Возвращаясь домой, он вспоминал необыкновенный образ: светская, светлая женщина в чёрном месиве мужских фигур, произносящая фразы о равноправии и социализме. Весенние лучи, искрящийся снег. Странное воплощение его, Блока, юношеских прозрений о Жене, облечённой в солнце… Александра Коллонтай. Знакомое, где-то слышанное имя.

V

Митинг закончился нескоро. Александра Михайловна в сопровождении товарищей отправилась в Таврический дворец, в Петросовет, когда солнце уже клонилось к горизонту за Адмиралтейским шпилем. Временами её настигало головокружение, то ли от счастья, то ли от усталости. Устала она ужасно. Сенсационные известия о событиях в Петрограде, об отречении Николая, о создании думского правительства застали её в Норвегии. Две недели решался вопрос о возвращении в Россию. Потом был переезд вместе с группой таких же, как она, политических эмигрантов через Швецию в Финляндию, бесконечные дорожные разговоры на повышенных тонах, в клубах табачного дыма – о революции, о войне, о политике, о будущем России, о земле и воле, о том, кто должен войти в состав будущего республиканского правительства. Наконец, поезд из Або в Петербург и эта встреча, радостная, но утомительная; этот митинг, вдохновительный, но отнимающий последние силы. Да, за восемь лет жизни в Европе она отвыкла от российской чехарды и свистопляски. Сегодня ещё будут встречи, разговоры, расспросы, а на завтра назначено заседание русского бюро ЦК большевиков, где ей необходимо присутствовать, и ещё с полдюжины мероприятий. Отдыха не предвидится. Кругом всё кипит, как в жерле вулкана.
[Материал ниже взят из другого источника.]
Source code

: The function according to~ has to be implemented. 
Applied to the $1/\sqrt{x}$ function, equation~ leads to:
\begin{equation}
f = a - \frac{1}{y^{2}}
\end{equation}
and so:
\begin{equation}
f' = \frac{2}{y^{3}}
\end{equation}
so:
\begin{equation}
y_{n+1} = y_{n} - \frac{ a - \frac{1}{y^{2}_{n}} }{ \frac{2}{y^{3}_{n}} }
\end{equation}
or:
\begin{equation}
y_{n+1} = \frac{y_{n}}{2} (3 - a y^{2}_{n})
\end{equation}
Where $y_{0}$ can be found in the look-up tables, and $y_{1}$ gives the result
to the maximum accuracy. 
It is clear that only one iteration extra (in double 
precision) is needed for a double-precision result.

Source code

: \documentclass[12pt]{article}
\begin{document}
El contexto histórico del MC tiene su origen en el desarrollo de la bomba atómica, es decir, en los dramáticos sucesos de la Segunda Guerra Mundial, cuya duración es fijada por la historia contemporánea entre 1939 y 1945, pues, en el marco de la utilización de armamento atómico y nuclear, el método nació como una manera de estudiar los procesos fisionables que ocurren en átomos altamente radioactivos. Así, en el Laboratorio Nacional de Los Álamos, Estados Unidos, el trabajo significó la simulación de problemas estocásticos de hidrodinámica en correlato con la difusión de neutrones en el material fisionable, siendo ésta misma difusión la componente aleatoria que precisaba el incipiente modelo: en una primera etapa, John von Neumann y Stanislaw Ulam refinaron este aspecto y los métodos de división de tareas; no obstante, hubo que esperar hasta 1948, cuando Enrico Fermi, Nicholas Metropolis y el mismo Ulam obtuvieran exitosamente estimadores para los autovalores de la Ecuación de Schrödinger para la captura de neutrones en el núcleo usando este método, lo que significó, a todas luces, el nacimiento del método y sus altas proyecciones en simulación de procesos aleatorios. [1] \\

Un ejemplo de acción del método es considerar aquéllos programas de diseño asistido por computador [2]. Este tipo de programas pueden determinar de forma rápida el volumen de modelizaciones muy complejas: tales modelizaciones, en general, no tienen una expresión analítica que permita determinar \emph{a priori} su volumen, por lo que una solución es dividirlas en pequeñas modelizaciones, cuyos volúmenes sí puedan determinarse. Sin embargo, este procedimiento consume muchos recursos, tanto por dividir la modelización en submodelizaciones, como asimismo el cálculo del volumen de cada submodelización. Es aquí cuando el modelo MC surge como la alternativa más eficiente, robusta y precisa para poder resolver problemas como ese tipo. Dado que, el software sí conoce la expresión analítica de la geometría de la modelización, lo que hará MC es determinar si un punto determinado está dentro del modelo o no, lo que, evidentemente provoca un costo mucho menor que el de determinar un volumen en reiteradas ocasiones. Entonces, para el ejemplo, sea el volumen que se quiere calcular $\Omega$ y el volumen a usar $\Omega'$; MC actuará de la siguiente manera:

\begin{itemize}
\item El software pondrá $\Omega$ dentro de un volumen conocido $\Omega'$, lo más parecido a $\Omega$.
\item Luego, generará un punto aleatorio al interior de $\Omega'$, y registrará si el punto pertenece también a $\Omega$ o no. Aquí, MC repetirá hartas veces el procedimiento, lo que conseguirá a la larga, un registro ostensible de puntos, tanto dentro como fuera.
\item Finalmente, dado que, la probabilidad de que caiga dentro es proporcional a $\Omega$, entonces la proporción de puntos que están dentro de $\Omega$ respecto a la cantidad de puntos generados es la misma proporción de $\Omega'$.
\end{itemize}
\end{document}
Из письма Коллонтай Ленину и Крупской, март 1917 года: «Вот уже неделя, что нахожусь в водовороте новой России, яркость и сила впечатлений такова, что передать её даже не пытаюсь. Народ переживает опьянение великим актом. Говорю народ, потому что на первом плане сейчас не рабочий класс, а расплывчатая, разнокалиберная масса, одетая в солдатские шинели. Сейчас настроение диктует солдат. Солдат создаёт и своеобразную атмосферу, где перемешивается величие ярко выраженных демократических свобод, пробуждение сознания гражданских равных прав и полное непонимание той сложности момента, который переживаем».